===== Entries provided
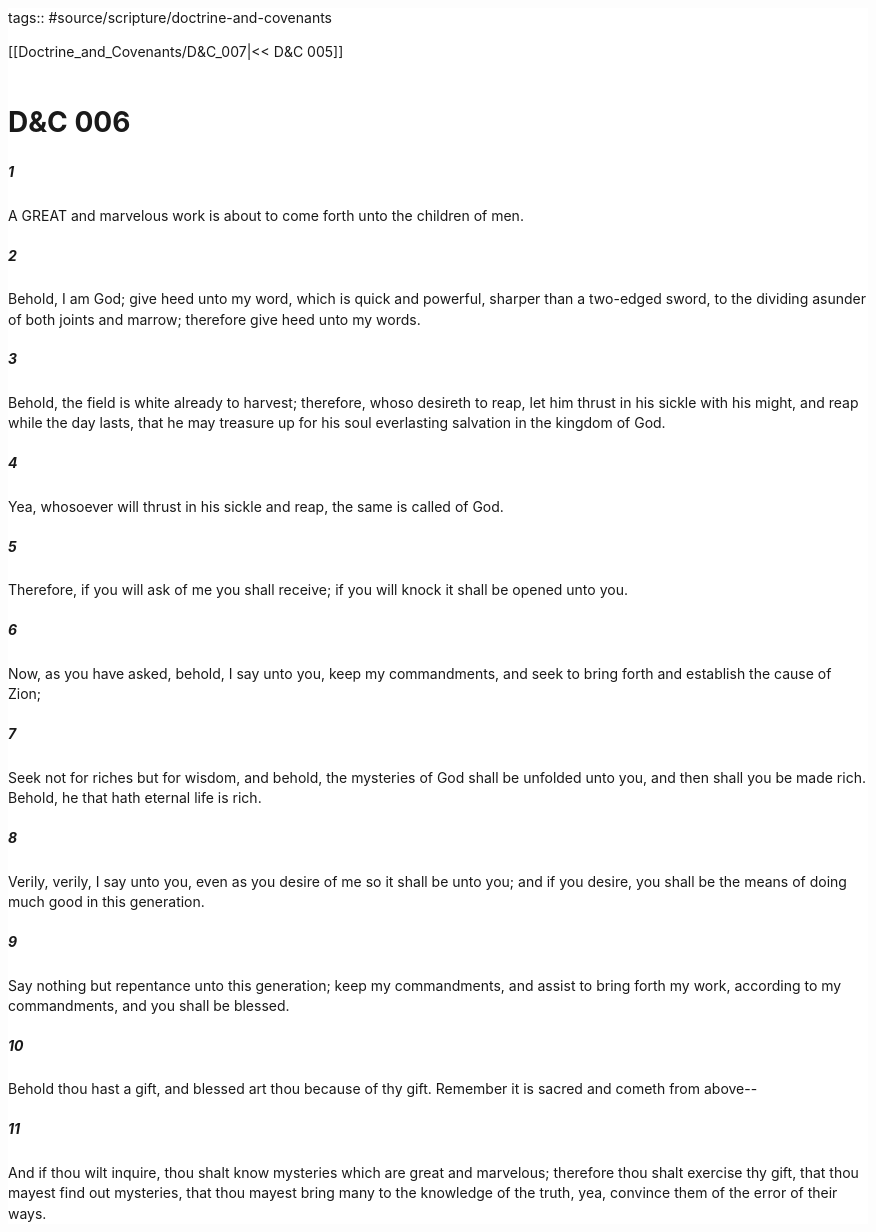 tags:: #source/scripture/doctrine-and-covenants

[[Doctrine_and_Covenants/D&C_007|<< D&C 005]]

# D&C 006

##### 1

A GREAT and marvelous work is about to come forth unto the children of men.

##### 2

Behold, I am God; give heed unto my word, which is quick and powerful, sharper than a two-edged sword, to the dividing asunder of both joints and marrow; therefore give heed unto my words.

##### 3

Behold, the field is white already to harvest; therefore, whoso desireth to reap, let him thrust in his sickle with his might, and reap while the day lasts, that he may treasure up for his soul everlasting salvation in the kingdom of God.

##### 4

Yea, whosoever will thrust in his sickle and reap, the same is called of God.

##### 5

Therefore, if you will ask of me you shall receive; if you will knock it shall be opened unto you.

##### 6

Now, as you have asked, behold, I say unto you, keep my commandments, and seek to bring forth and establish the cause of Zion;

##### 7

Seek not for riches but for wisdom, and behold, the mysteries of God shall be unfolded unto you, and then shall you be made rich. Behold, he that hath eternal life is rich.

##### 8

Verily, verily, I say unto you, even as you desire of me so it shall be unto you; and if you desire, you shall be the means of doing much good in this generation.

##### 9

Say nothing but repentance unto this generation; keep my commandments, and assist to bring forth my work, according to my commandments, and you shall be blessed.

##### 10

Behold thou hast a gift, and blessed art thou because of thy gift. Remember it is sacred and cometh from above--

##### 11

And if thou wilt inquire, thou shalt know mysteries which are great and marvelous; therefore thou shalt exercise thy gift, that thou mayest find out mysteries, that thou mayest bring many to the knowledge of the truth, yea, convince them of the error of their ways.
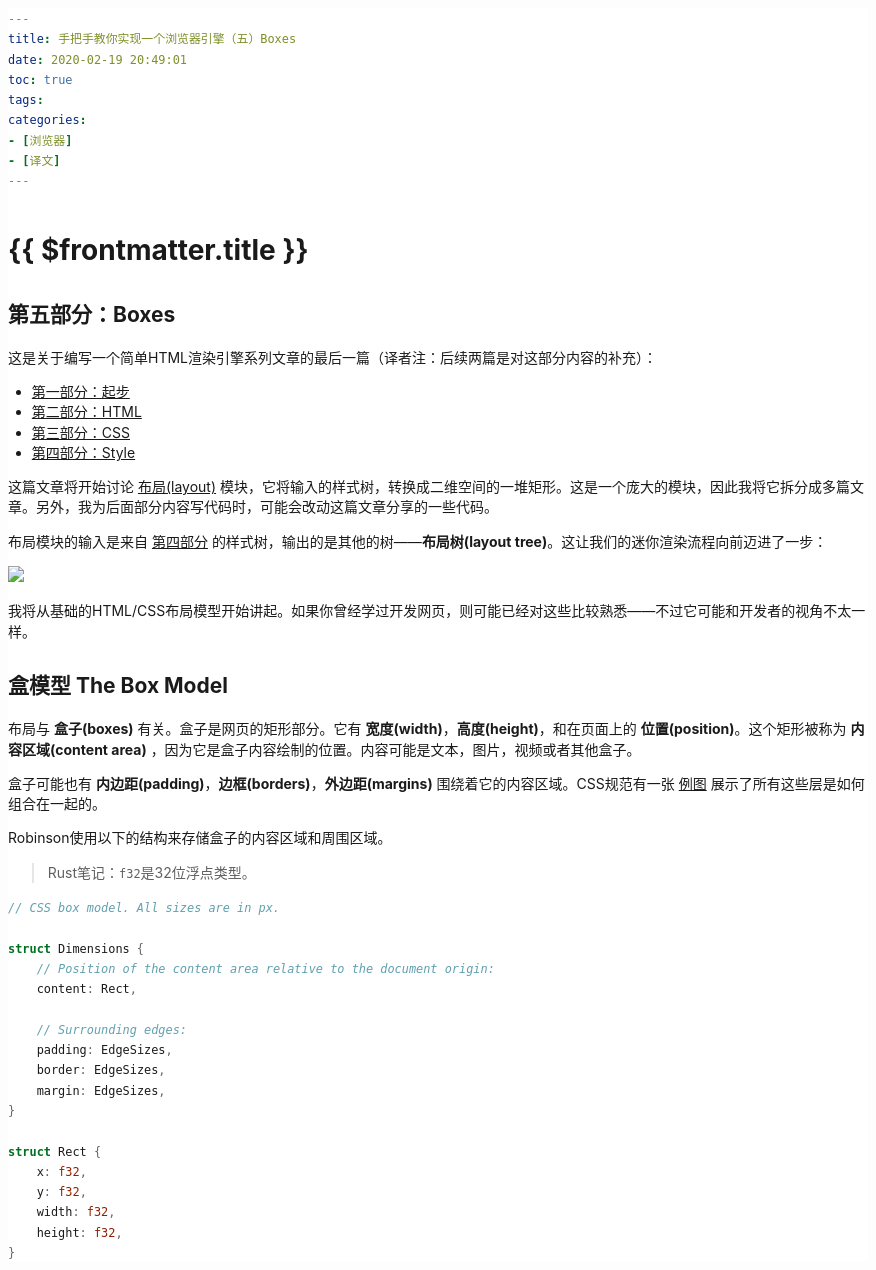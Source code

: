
```yaml
---
title: 手把手教你实现一个浏览器引擎（五）Boxes
date: 2020-02-19 20:49:01
toc: true
tags:
categories:
- [浏览器]
- [译文]
---
```


# {{ $frontmatter.title }}

## 第五部分：Boxes

这是关于编写一个简单HTML渲染引擎系列文章的最后一篇（译者注：后续两篇是对这部分内容的补充）：

- [第一部分：起步](./how-broswers-work-1.md)
- [第二部分：HTML](./how-broswers-work-2.md)
- [第三部分：CSS](./how-broswers-work-3.md)
- [第四部分：Style](./how-broswers-work-4.md)

这篇文章将开始讨论 [布局(layout)](https://github.com/mbrubeck/robinson/blob/master/src/layout.rs) 模块，它将输入的样式树，转换成二维空间的一堆矩形。这是一个庞大的模块，因此我将它拆分成多篇文章。另外，我为后面部分内容写代码时，可能会改动这篇文章分享的一些代码。

布局模块的输入是来自 [第四部分](https://developers.weixin.qq.com/community/develop/article/doc/000c0e53584310a068e9f0f7c5fc13) 的样式树，输出的是其他的树——**布局树(layout tree)**。这让我们的迷你渲染流程向前迈进了一步：

![](/browsers/boxes-1.jpg)

我将从基础的HTML/CSS布局模型开始讲起。如果你曾经学过开发网页，则可能已经对这些比较熟悉——不过它可能和开发者的视角不太一样。

## 盒模型 The Box Model

布局与 **盒子(boxes)** 有关。盒子是网页的矩形部分。它有 **宽度(width)**，**高度(height)**，和在页面上的 **位置(position)**。这个矩形被称为 **内容区域(content area)** ，因为它是盒子内容绘制的位置。内容可能是文本，图片，视频或者其他盒子。

盒子可能也有 **内边距(padding)**，**边框(borders)**，**外边距(margins)** 围绕着它的内容区域。CSS规范有一张 [例图](http://www.w3.org/TR/CSS2/box.html#box-dimensions) 展示了所有这些层是如何组合在一起的。

Robinson使用以下的结构来存储盒子的内容区域和周围区域。

> Rust笔记：`f32`是32位浮点类型。

```rust
// CSS box model. All sizes are in px.

struct Dimensions {
    // Position of the content area relative to the document origin:
    content: Rect,

    // Surrounding edges:
    padding: EdgeSizes,
    border: EdgeSizes,
    margin: EdgeSizes,
}

struct Rect {
    x: f32,
    y: f32,
    width: f32,
    height: f32,
}

```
==========
> [What the task asks] In the entries above, find each line with "reap" and list it.

> [Task result]
Behold, the field is white already to harvest; therefore, whoso desireth to reap, let him thrust in his sickle with his might, and reap while the day lasts, that he may treasure up for his soul everlasting salvation in the kingdom of God.
Yea, whosoever will thrust in his sickle and reap, the same is called of God.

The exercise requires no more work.